Share your dilemmas and get honest opinions from other Mumsnetters.

To not want the faff of changing my surname if we get married this year...

160 replies

SweetMarmalade · 12/01/2020 21:24

Dp & I have been together for almost 25 years, have a dc.

Possibly going to tie the knot this year, no big event, we’ve decided we really should just go ahead and do it. Won’t change who we are, our relationship but it will make us both feel secure for the future.

My biggest issue is changing my name! I’m late 40’s, at this time in my life the thought of changing my name seems like a big pita! Bank, passport, GP, hospital, driving license etc etc

Dp would like me to change my name, I’d like to keep it! We’ve talked about if I possibly‘double-barrel’ it but it’s still a faff! I love my surname, it means a lot to me and my heritage.

I love him, want to marry him, aibu not wanting to change my name?

OP posts:
Petrichor11 · 12/01/2020 21:41

Your name, your choice.

I would probably use Ms MaidenName but it’s up to you.

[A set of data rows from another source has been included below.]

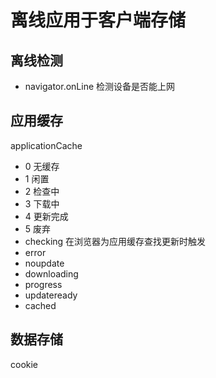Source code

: # 离线应用于客户端存储

## 离线检测
- navigator.onLine 检测设备是否能上网

## 应用缓存

applicationCache

- 0 无缓存
- 1 闲置
- 2 检查中
- 3 下载中
- 4 更新完成
- 5 废弃
- checking 在浏览器为应用缓存查找更新时触发
- error
- noupdate
- downloading
- progress
- updateready
- cached

## 数据存储
 cookie
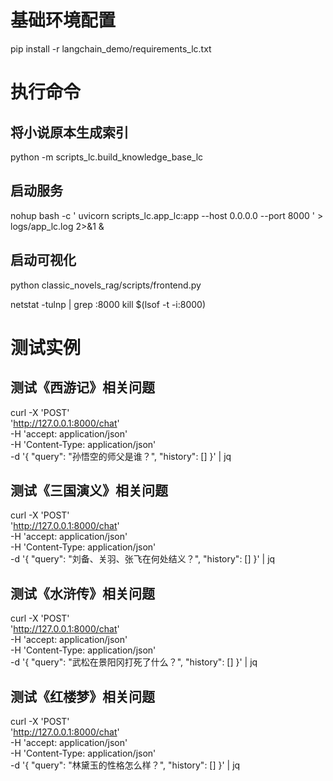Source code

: # 基础环境配置
pip install -r langchain_demo/requirements_lc.txt

# 执行命令
## 将小说原本生成索引
python -m scripts_lc.build_knowledge_base_lc

## 启动服务
nohup bash -c '
uvicorn scripts_lc.app_lc:app --host 0.0.0.0 --port 8000
' > logs/app_lc.log 2>&1 &

## 启动可视化
python classic_novels_rag/scripts/frontend.py

netstat -tulnp | grep :8000
kill $(lsof -t -i:8000)

# 测试实例
## 测试《西游记》相关问题
curl -X 'POST' \
  'http://127.0.0.1:8000/chat' \
  -H 'accept: application/json' \
  -H 'Content-Type: application/json' \
  -d '{
    "query": "孙悟空的师父是谁？",
    "history": []
  }' | jq

## 测试《三国演义》相关问题
curl -X 'POST' \
  'http://127.0.0.1:8000/chat' \
  -H 'accept: application/json' \
  -H 'Content-Type: application/json' \
  -d '{
    "query": "刘备、关羽、张飞在何处结义？",
    "history": []
  }' | jq

## 测试《水浒传》相关问题
curl -X 'POST' \
  'http://127.0.0.1:8000/chat' \
  -H 'accept: application/json' \
  -H 'Content-Type: application/json' \
  -d '{
    "query": "武松在景阳冈打死了什么？",
    "history": []
  }' | jq

## 测试《红楼梦》相关问题
curl -X 'POST' \
  'http://127.0.0.1:8000/chat' \
  -H 'accept: application/json' \
  -H 'Content-Type: application/json' \
  -d '{
    "query": "林黛玉的性格怎么样？",
    "history": []
  }' | jq
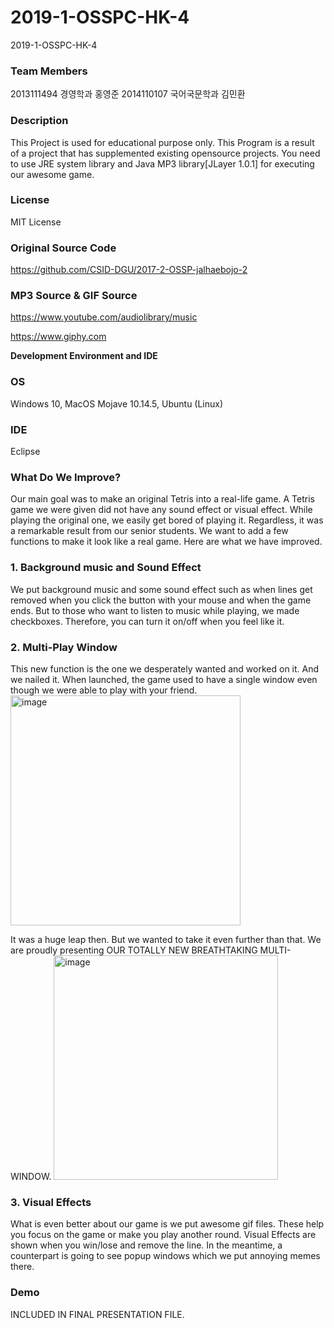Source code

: # 2019-1-OSSPC-HK-4
2019-1-OSSPC-HK-4

### **Team Members**
2013111494 경영학과       홍영준
2014110107 국어국문학과    김민환


### **Description**

This Project is used for educational purpose only.
This Program is a result of a project that has supplemented existing opensource projects.
You need to use JRE system library and Java MP3 library[JLayer 1.0.1] for executing our awesome game.

### **License** 

MIT License

### **Original Source Code** 

https://github.com/CSID-DGU/2017-2-OSSP-jalhaebojo-2
 
### **MP3 Source & GIF Source** 

https://www.youtube.com/audiolibrary/music

https://www.giphy.com

**Development Environment and IDE**

### **OS** 
Windows 10, MacOS Mojave 10.14.5, Ubuntu (Linux)

### **IDE**
Eclipse

### **What Do We Improve?**

Our main goal was to make an original Tetris into a real-life game. A Tetris game we were given did not have any sound effect or visual effect. While playing the original one, we easily get bored of playing it. Regardless, it was a remarkable result from our senior students. We want to add a few functions to make it look like a real game. Here are what we have improved.

   

### **1. Background music and Sound Effect**

   We put background music and some sound effect such as when lines get removed when you click the button with your mouse and when the game ends. But to those who want to listen to music while playing, we made checkboxes. Therefore, you can turn it on/off when you feel like it.

###  **2. Multi-Play Window**

  This new function is the one we desperately wanted and worked on it. And we nailed it. When launched, the game used to have a single window even though we were able to play with your friend. 
<img width="368" alt="image" src="https://user-images.githubusercontent.com/48506842/59691012-56d4bc00-921d-11e9-85e3-c62b886c78ed.png">

It was a huge leap then. But we wanted to take it even further than that. We are proudly presenting OUR TOTALLY NEW BREATHTAKING MULTI-WINDOW.
<img width="359" alt="image" src="https://user-images.githubusercontent.com/48506842/59691028-5cca9d00-921d-11e9-84ec-f5ad5b03d9dd.png">

### **3. Visual Effects**
  What is even better about our game is we put awesome gif files. These help you focus on the game or make you play another round. Visual Effects are shown when you win/lose and remove the line. In the meantime, a counterpart is going to see popup windows which we put annoying memes there. 

### **Demo**
INCLUDED IN FINAL PRESENTATION FILE.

I also probably wouldn’t bother getting existing places to change my title specially but would just use ms on new stuff or if I happened to be calling places anyway ask them to update it,

smemorata · 12/01/2020 21:41

My kids think it's normal for Mums to have different surnames
I live in Italy and you can't change your name so it absolutely is!

SunshineCake · 12/01/2020 21:42

YANBU but it really isn't that difficult to change your name.

Hotcuppatea · 12/01/2020 21:42

I didn't change my name and I'm Ms Surname. There's nothing complicated about it.

rempy · 12/01/2020 21:43

Don’t change it and then elderly relatives can’t piss you off writing Mrs DP initial Married Surname on mail....

Like mine do...... Ugh.

FaFoutis · 12/01/2020 21:43

Dh & I both changed our name when we married. We just picked one we liked. I've been happy with that but I'm told that dh's grandfather is 'spinning in his grave'.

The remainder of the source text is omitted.